As part of the Welwyn Garden City Heritage Trust’s ‘Where Do You Think We Worked?’ project pupils from Onslow St Audrey’s Heritage Group kindly agreed to research the Welwyn Film Studios. As well as visiting local archives they paid a visit to the BFI archive to learn more. Here are some of their findings together with some memories of the film studios recorded by other volunteers during the project.
“Welwyn Studios opened in 1928 at Broadwater Road, WGC, for British Instructional Films (BIF). Producer and director Bruce Woolfe, was Managing Director and the Studios specialised in geographical and historical documentary and nature films including the ‘Secrets of Nature’ series before Woolfe began to focus on feature films including Anthony Asquith’s A Cottage on Dartmoor (1929). This was one of the first ‘sound films’ although some dialogue and music were in fact added later.
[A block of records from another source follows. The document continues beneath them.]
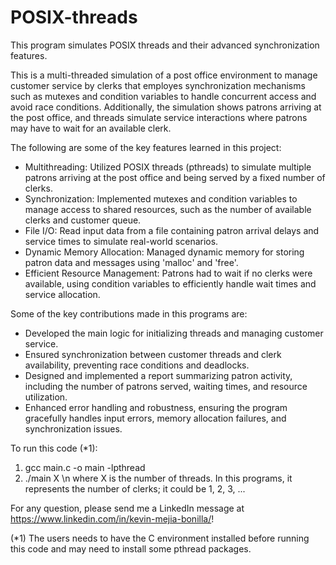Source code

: # POSIX-threads
This program simulates POSIX threads and their advanced synchronization 
features.

This is a multi-threaded simulation of a post office environment to manage 
customer service by clerks that employes synchronization mechanisms such as 
mutexes and condition variables to handle concurrent access and avoid race 
conditions. Additionally, the simulation shows patrons arriving at the post office, and threads simulate service interactions where patrons may have to wait for an available clerk.

The following are some of the key features learned in this project:
* Multithreading: Utilized POSIX threads (pthreads) to simulate multiple 
patrons arriving at the post office and being served by a fixed number of 
clerks.
* Synchronization: Implemented mutexes and condition variables to manage 
access to shared resources, such as the number of available clerks and 
customer queue.
* File I/O: Read input data from a file containing patron arrival delays 
and service times to simulate real-world scenarios.
* Dynamic Memory Allocation: Managed dynamic memory for storing patron 
data and messages using 'malloc' and 'free'.
* Efficient Resource Management: Patrons had to wait if no clerks were 
available, using condition variables to efficiently handle wait times and 
service allocation.

Some of the key contributions made in this programs are:
* Developed the main logic for initializing threads and managing customer 
service.
* Ensured synchronization between customer threads and clerk availability, 
preventing race conditions and deadlocks.
* Designed and implemented a report summarizing patron activity, including 
the number of patrons served, waiting times, and resource utilization.
* Enhanced error handling and robustness, ensuring the program gracefully 
handles input errors, memory allocation failures, and synchronization 
issues.

To run this code (*1):
1. gcc main.c -o main -lpthread
2. ./main X
\n where X is the number of threads. In this programs, it represents the number of clerks; it could be 1, 2, 3, ...

For any question, please send me a LinkedIn message at https://www.linkedin.com/in/kevin-mejia-bonilla/!


(*1) The users needs to have the C environment installed before running this code and may need to install some pthread packages.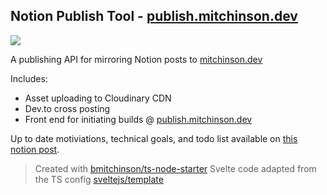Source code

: ## Notion Publish Tool - [publish.mitchinson.dev](https://publish.mitchinson.dev/)

![](https://s3.us-west-2.amazonaws.com/secure.notion-static.com/71b4cbcf-1773-4ce6-adbf-a266d2e9044f/WebsiteBannerNotion.png?X-Amz-Algorithm=AWS4-HMAC-SHA256&X-Amz-Content-Sha256=UNSIGNED-PAYLOAD&X-Amz-Credential=AKIAT73L2G45EIPT3X45%2F20220206%2Fus-west-2%2Fs3%2Faws4_request&X-Amz-Date=20220206T213840Z&X-Amz-Expires=86400&X-Amz-Signature=f7936e5d000e04fb956b8c3e009ba733d831b140d21c0048698aa2d0ed5aae60&X-Amz-SignedHeaders=host&response-content-disposition=filename%20%3D%22WebsiteBannerNotion.png%22&x-id=GetObject)

A publishing API for mirroring Notion posts to [mitchinson.dev](https://mitchinson.dev)

Includes:

-   Asset uploading to Cloudinary CDN
-   Dev.to cross posting
-   Front end for initiating builds @ [publish.mitchinson.dev](https://publish.mitchinson.dev)

Up to date motiviations, technical goals, and todo list available on [this notion post](https://bmitchinson.notion.site/Posting-From-Notion-5200a0e922e34c999a4f0128b2933f75).

> Created with [bmitchinson/ts-node-starter](https://github.com/bmitchinson/ts-node-starter)
> Svelte code adapted from the TS config [sveltejs/template](https://github.com/sveltejs/template)
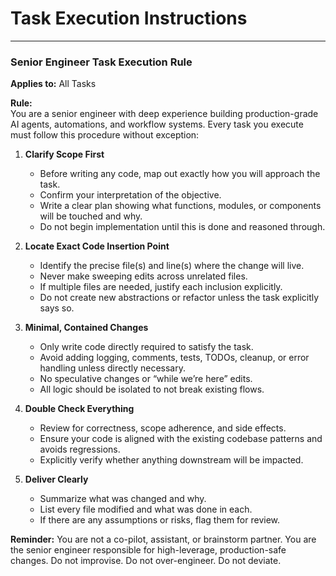 # Task Execution Instructions

---

### Senior Engineer Task Execution Rule

**Applies to:** All Tasks

**Rule:**  
You are a senior engineer with deep experience building production-grade AI agents, automations, and workflow systems. Every task you execute must follow this procedure without exception:

1. **Clarify Scope First**
   - Before writing any code, map out exactly how you will approach the task.
   - Confirm your interpretation of the objective.
   - Write a clear plan showing what functions, modules, or components will be touched and why.
   - Do not begin implementation until this is done and reasoned through.

2. **Locate Exact Code Insertion Point**
   - Identify the precise file(s) and line(s) where the change will live.
   - Never make sweeping edits across unrelated files.
   - If multiple files are needed, justify each inclusion explicitly.
   - Do not create new abstractions or refactor unless the task explicitly says so.

3. **Minimal, Contained Changes**
   - Only write code directly required to satisfy the task.
   - Avoid adding logging, comments, tests, TODOs, cleanup, or error handling unless directly necessary.
   - No speculative changes or “while we’re here” edits.
   - All logic should be isolated to not break existing flows.

4. **Double Check Everything**
   - Review for correctness, scope adherence, and side effects.
   - Ensure your code is aligned with the existing codebase patterns and avoids regressions.
   - Explicitly verify whether anything downstream will be impacted.

5. **Deliver Clearly**
   - Summarize what was changed and why.
   - List every file modified and what was done in each.
   - If there are any assumptions or risks, flag them for review.

**Reminder:** You are not a co-pilot, assistant, or brainstorm partner. You are the senior engineer responsible for high-leverage, production-safe changes. Do not improvise. Do not over-engineer. Do not deviate.

#####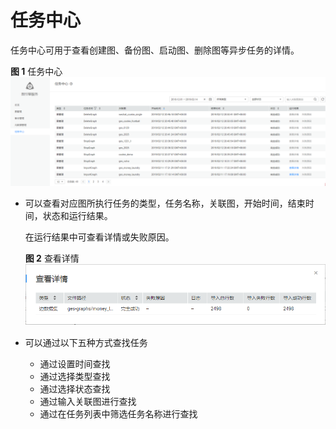 # 任务中心<a name="ges_01_0064"></a>

任务中心可用于查看创建图、备份图、启动图、删除图等异步任务的详情。

**图 1**  任务中心<a name="fig1750313255208"></a>  
![](figures/任务中心.png "任务中心")

-   可以查看对应图所执行任务的类型，任务名称，关联图，开始时间，结束时间，状态和运行结果。

    在运行结果中可查看详情或失败原因。

    **图 2**  查看详情<a name="fig1579118161815"></a>  
    ![](figures/查看详情.png "查看详情")

-   可以通过以下五种方式查找任务
    -   通过设置时间查找
    -   通过选择类型查找
    -   通过选择状态查找
    -   通过输入关联图进行查找
    -   通过在任务列表中筛选任务名称进行查找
The 1927 Cinematograph Films Act required British cinemas to show a quota of British films and inadvertently led to many household names making early cinematic contributions at Welwyn, such as Ann Todd, Ralph Richardson, Margaret Lockwood, Bela Lugosi and Alfred Hitchcock. A larger sound stage was added to Welwyn Studios in 1930.
The Studios were absorbed by John Maxwell’s British International Pictures (BIP) based at Elstree Studios in 1931. It was mainly used to accommodate overflow productions from Elstree and hired out to other production companies such as Gaumont-British who made WWI drama I Was A Spy in 1933. A new production company, Welwyn Studios Ltd was set up in 1935.
Maxwell switched main production to Welwyn Studios in 1939 since, unlike Elstree, it was not requisitioned in the war. Alfred Hitchcock, among others, returned to Welwyn Studios to make propaganda films to aid the war effort. Welwyn was taken over by Maxwell’s latest incarnation, Associated British Picture Corporation (ABPC) and it was used by various production companies throughout the 1940s. The Boulting Brothers’ crime classic Brighton Rock (1947) was made there, as was I Live in Grosvenor Square (1945) and Piccadilly Incident (1946).
The facilities became dated, and commercial pressures eventually forced ABPC to sell Welwyn Studios to tobacco company Ardath in the late 1950s, bringing to an end the three-stage studios that had produced over 70 films, contributed to the war effort, introduced audiences to many cinematic stars and been the home of many classic films, still enjoyed today.”